Count the lines of data below that include "disk". Provide only the number.

┌─ Given data

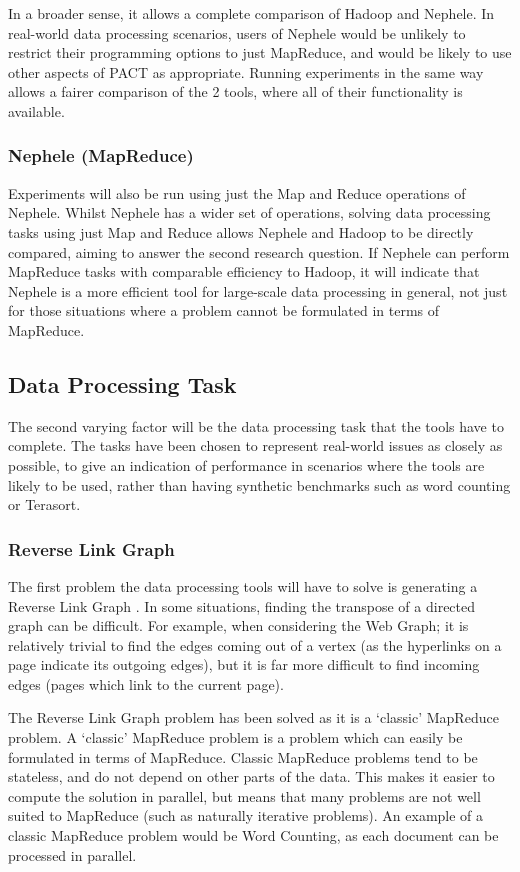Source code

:In a broader sense, it allows a complete comparison of Hadoop and Nephele. In real-world data processing scenarios, users of Nephele would be unlikely to restrict their programming options to just MapReduce, and would be likely to use other aspects of PACT as appropriate. Running experiments in the same way allows a fairer comparison of the 2 tools, where all of their functionality is available.

\subsubsection{Nephele (MapReduce)}
Experiments will also be run using just the Map and Reduce operations of Nephele. Whilst Nephele has a wider set of operations, solving data processing tasks using just Map and Reduce allows Nephele and Hadoop to be directly compared, aiming to answer the second research question. If Nephele can perform MapReduce tasks with comparable efficiency to Hadoop, it will indicate that Nephele is a more efficient tool for large-scale data processing in general, not just for those situations where a problem cannot be formulated in terms of MapReduce.

\subsection{Data Processing Task}
The second varying factor will be the data processing task that the tools have to complete. The tasks have been chosen to represent real-world issues as closely as possible, to give an indication of performance in scenarios where the tools are likely to be used, rather than having synthetic benchmarks such as word counting or Terasort. 

\subsubsection{Reverse Link Graph}
The first problem the data processing tools will have to solve is generating a Reverse Link Graph \cite{dean2008mapreduce}. In some situations, finding the transpose of a directed graph can be difficult. For example, when considering the Web Graph; it is relatively trivial to find the edges coming out of a vertex (as the hyperlinks on a page indicate its outgoing edges), but it is far more difficult to find incoming edges (pages which link to the current page). 

The Reverse Link Graph problem has been solved as it is a `classic' MapReduce problem. A `classic' MapReduce problem is a problem which can easily be formulated in terms of MapReduce. Classic MapReduce problems tend to be stateless, and do not depend on other parts of the data. This makes it easier to compute the solution in parallel, but means that many problems are not well suited to MapReduce (such as naturally iterative problems). An example of a classic MapReduce problem would be Word Counting, as each document can be processed in parallel. 

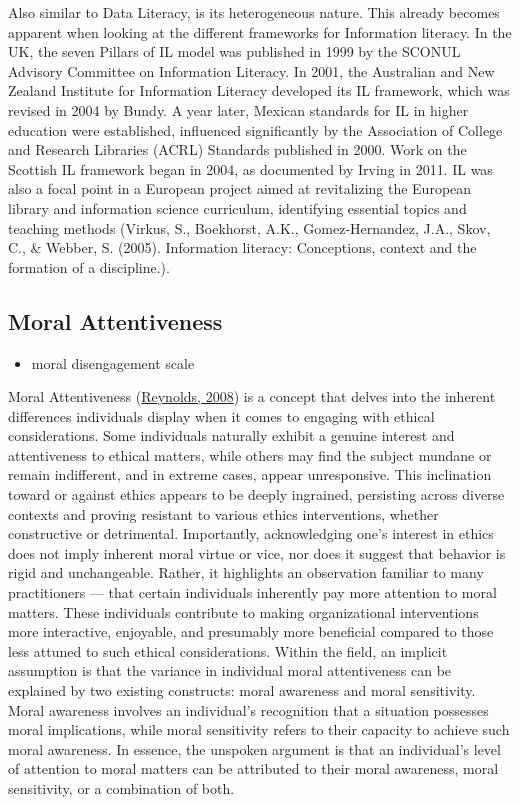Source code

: \documentclass[
  12pt,
  a4paper,
  twoside]{article}
\providecommand{\tightlist}{%
  \setlength{\itemsep}{0pt}\setlength{\parskip}{0pt}}
\begin{document}
Also similar to Data Literacy, is its heterogeneous nature. This already becomes apparent when looking at the different frameworks for Information literacy. In the UK, the seven Pillars of IL model was published in 1999 by the SCONUL Advisory Committee on Information Literacy. In 2001, the Australian and New Zealand Institute for Information Literacy developed its IL framework, which was revised in 2004 by Bundy. A year later, Mexican standards for IL in higher education were established, influenced significantly by the Association of College and Research Libraries (ACRL) Standards published in 2000. Work on the Scottish IL framework began in 2004, as documented by Irving in 2011. IL was also a focal point in a European project aimed at revitalizing the European library and information science curriculum, identifying essential topics and teaching methods (Virkus, S., Boekhorst, A.K., Gomez-Hernandez, J.A., Skov, C., \& Webber, S. (2005). Information literacy: Conceptions, context and the formation of a discipline.).

\hypertarget{moral-attentiveness}{%
\subsection{Moral Attentiveness}\label{moral-attentiveness}}

\begin{itemize}
\tightlist
\item
  moral disengagement scale
\end{itemize}

Moral Attentiveness (\protect\hyperlink{ref-reynolds2008}{Reynolds, 2008}) is a concept that delves into the inherent differences individuals display when it comes to engaging with ethical considerations. Some individuals naturally exhibit a genuine interest and attentiveness to ethical matters, while others may find the subject mundane or remain indifferent, and in extreme cases, appear unresponsive. This inclination toward or against ethics appears to be deeply ingrained, persisting across diverse contexts and proving resistant to various ethics interventions, whether constructive or detrimental.
Importantly, acknowledging one's interest in ethics does not imply inherent moral virtue or vice, nor does it suggest that behavior is rigid and unchangeable. Rather, it highlights an observation familiar to many practitioners --- that certain individuals inherently pay more attention to moral matters. These individuals contribute to making organizational interventions more interactive, enjoyable, and presumably more beneficial compared to those less attuned to such ethical considerations.
Within the field, an implicit assumption is that the variance in individual moral attentiveness can be explained by two existing constructs: moral awareness and moral sensitivity. Moral awareness involves an individual's recognition that a situation possesses moral implications, while moral sensitivity refers to their capacity to achieve such moral awareness. In essence, the unspoken argument is that an individual's level of attention to moral matters can be attributed to their moral awareness, moral sensitivity, or a combination of both.
\end{document}
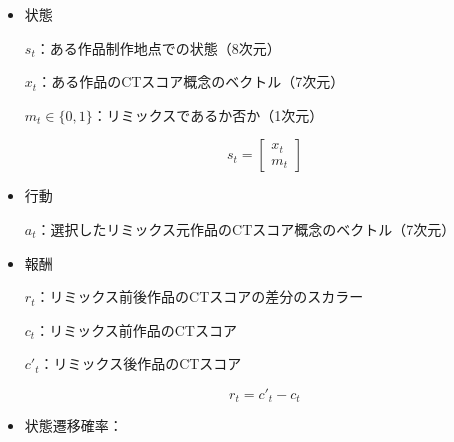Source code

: \documentclass[submit,techrep,noauthor]{ipsj}
\begin{document}
\begin{itemize}
  \item 状態
    
    $s_t$：ある作品制作地点での状態（8次元）

    $x_t$：ある作品のCTスコア概念のベクトル（7次元）

    $m_t\in\{0,1\}$：リミックスであるか否か（1次元）

    \begin{equation}
        s_t = 
        \begin{bmatrix}
           x_t \\
           m_t 
        \end{bmatrix}
    \end{equation}

  \item 行動

    $a_t$：選択したリミックス元作品のCTスコア概念のベクトル（7次元）

  
  \item 報酬

    $r_t$：リミックス前後作品のCTスコアの差分のスカラー
    
    $c_t$：リミックス前作品のCTスコア

    $c'_t$：リミックス後作品のCTスコア
    
    \begin{equation}
        r_t = c'_t - c_t
    \end{equation}

    

    
  
  \item 状態遷移確率：
\end{itemize}



\end{document}
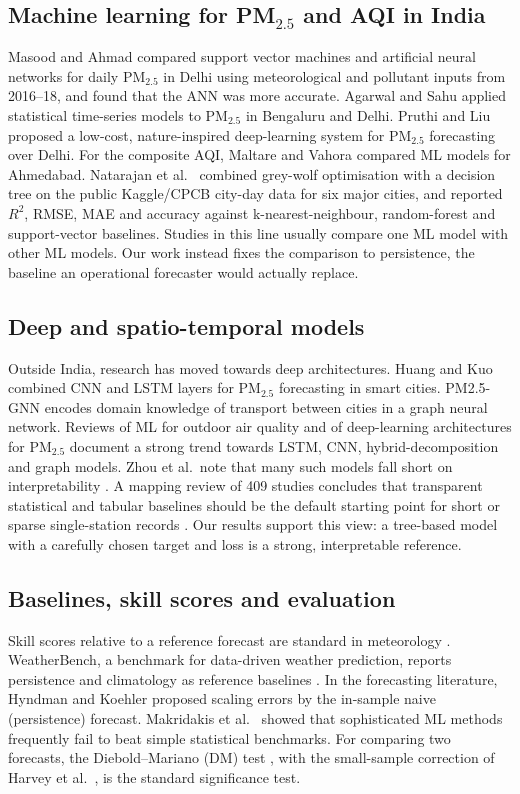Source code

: \documentclass[conference]{IEEEtran}
\begin{document}
\subsection{Machine learning for PM$_{2.5}$ and AQI in India}
Masood and Ahmad \cite{masood2020} compared support vector machines and artificial
neural networks for daily PM$_{2.5}$ in Delhi using meteorological and pollutant
inputs from 2016--18, and found that the ANN was more accurate. Agarwal and Sahu
\cite{agarwal2023} applied statistical time-series models to PM$_{2.5}$ in
Bengaluru and Delhi. Pruthi and Liu \cite{pruthi2022} proposed a low-cost,
nature-inspired deep-learning system for PM$_{2.5}$ forecasting over Delhi. For the
composite AQI, Maltare and Vahora \cite{maltare2023} compared ML models for
Ahmedabad. Natarajan et al.\ \cite{natarajan2024} combined grey-wolf optimisation with a
decision tree on the public Kaggle/CPCB city-day data for six major cities, and reported
$R^2$, RMSE, MAE and accuracy against k-nearest-neighbour, random-forest and
support-vector baselines. Studies in this line usually compare one ML model with other ML
models. Our work instead fixes the comparison to persistence, the baseline an operational
forecaster would actually replace.

\subsection{Deep and spatio-temporal models}
Outside India, research has moved towards deep architectures. Huang and Kuo
\cite{huang2018} combined CNN and LSTM layers for PM$_{2.5}$ forecasting in smart
cities. PM2.5-GNN \cite{wang2020gnn} encodes domain knowledge of transport between
cities in a graph neural network. Reviews of ML for outdoor air quality
\cite{rybarczyk2018,bai2018} and of deep-learning architectures for PM$_{2.5}$
\cite{zhou2024} document a strong trend towards LSTM, CNN, hybrid-decomposition and
graph models. Zhou et al.\ note that many such models fall short on interpretability
\cite{zhou2024}. A mapping review of 409 studies concludes that transparent
statistical and tabular baselines should be the default starting point for short or sparse
single-station records \cite{chianese2026}. Our results support this view: a
tree-based model with a carefully chosen target and loss is a strong, interpretable
reference.

\subsection{Baselines, skill scores and evaluation}
Skill scores relative to a reference forecast are standard in meteorology
\cite{murphy1988}. WeatherBench, a benchmark for data-driven weather prediction, reports
persistence and climatology as reference baselines \cite{rasp2020}. In the forecasting
literature, Hyndman and Koehler \cite{hyndman2006} proposed scaling errors by the
in-sample naive (persistence) forecast. Makridakis et al.\ \cite{makridakis2018} showed that
sophisticated ML methods frequently fail to beat simple statistical benchmarks. For
comparing two forecasts, the Diebold--Mariano (DM) test \cite{diebold1995}, with the
small-sample correction of Harvey et al.\ \cite{harvey1997}, is the standard
significance test.
\end{document}
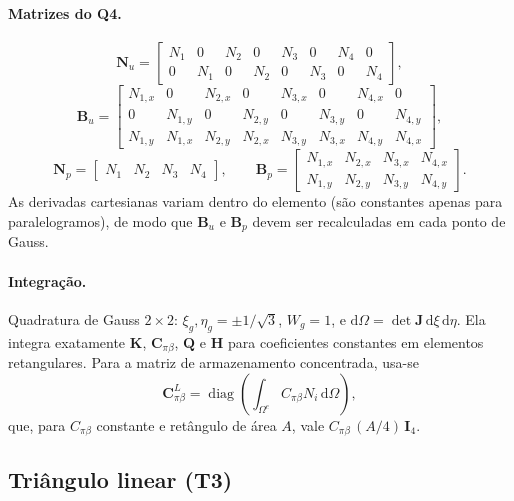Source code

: \documentclass[11pt,a4paper]{article}
\numberwithin{equation}{section}
\newcommand{\dd}{\mathrm{d}}
\begin{document}
\paragraph{Matrizes do Q4.}
\begin{equation}
\boxed{\mathbf N_u=\begin{bmatrix}
N_1&0&N_2&0&N_3&0&N_4&0\\
0&N_1&0&N_2&0&N_3&0&N_4
\end{bmatrix},}
\end{equation}
\begin{equation}
\boxed{\mathbf B_u=\begin{bmatrix}
N_{1,x}&0&N_{2,x}&0&N_{3,x}&0&N_{4,x}&0\\
0&N_{1,y}&0&N_{2,y}&0&N_{3,y}&0&N_{4,y}\\
N_{1,y}&N_{1,x}&N_{2,y}&N_{2,x}&N_{3,y}&N_{3,x}&N_{4,y}&N_{4,x}
\end{bmatrix},}
\end{equation}
\begin{equation}
\boxed{\mathbf N_p=\begin{bmatrix}N_1&N_2&N_3&N_4\end{bmatrix},\qquad
\mathbf B_p=\begin{bmatrix}
N_{1,x}&N_{2,x}&N_{3,x}&N_{4,x}\\
N_{1,y}&N_{2,y}&N_{3,y}&N_{4,y}
\end{bmatrix}.}
\end{equation}
As derivadas cartesianas variam dentro do elemento (são constantes apenas
para paralelogramos), de modo que $\mathbf B_u$ e $\mathbf B_p$ devem ser
recalculadas em cada ponto de Gauss.

\paragraph{Integração.} Quadratura de Gauss $2\times2$:
$\xi_g,\eta_g=\pm1/\sqrt3$, $W_g=1$, e $\dd\Omega=\det\mathbf J\,\dd\xi\,\dd\eta$.
Ela integra exatamente $\mathbf K$, $\mathbf C_{\pi\beta}$, $\mathbf Q$ e
$\mathbf H$ para coeficientes constantes em elementos retangulares.
Para a matriz de armazenamento concentrada, usa-se
\begin{equation}
\mathbf C_{\pi\beta}^{L}=\operatorname{diag}\left(\int_{\Omega^e}C_{\pi\beta}N_i\,\dd\Omega\right),
\end{equation}
que, para $C_{\pi\beta}$ constante e retângulo de área $A$, vale
$C_{\pi\beta}\,(A/4)\,\mathbf I_4$.

\subsection{Triângulo linear (T3)}
\end{document}
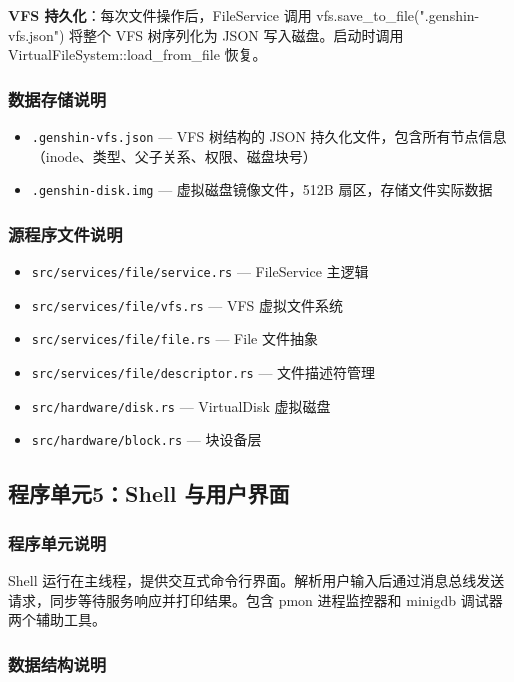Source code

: \documentclass[UTF8,a4paper,12pt]{ctexart}
\begin{document}
\textbf{VFS 持久化}：每次文件操作后，FileService 调用 vfs.save\_to\_file(".genshin-vfs.json") 将整个 VFS 树序列化为 JSON 写入磁盘。启动时调用 VirtualFileSystem::load\_from\_file 恢复。

\subsubsection{数据存储说明}

\begin{itemize}
    \item \texttt{.genshin-vfs.json} — VFS 树结构的 JSON 持久化文件，包含所有节点信息（inode、类型、父子关系、权限、磁盘块号）
    \item \texttt{.genshin-disk.img} — 虚拟磁盘镜像文件，512B 扇区，存储文件实际数据
\end{itemize}

\subsubsection{源程序文件说明}

\begin{itemize}
    \item \texttt{src/services/file/service.rs} — FileService 主逻辑
    \item \texttt{src/services/file/vfs.rs} — VFS 虚拟文件系统
    \item \texttt{src/services/file/file.rs} — File 文件抽象
    \item \texttt{src/services/file/descriptor.rs} — 文件描述符管理
    \item \texttt{src/hardware/disk.rs} — VirtualDisk 虚拟磁盘
    \item \texttt{src/hardware/block.rs} — 块设备层
\end{itemize}

\subsection{程序单元5：Shell 与用户界面}

\subsubsection{程序单元说明}

Shell 运行在主线程，提供交互式命令行界面。解析用户输入后通过消息总线发送请求，同步等待服务响应并打印结果。包含 pmon 进程监控器和 minigdb 调试器两个辅助工具。

\subsubsection{数据结构说明}
\end{document}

└─

Expected answer: 2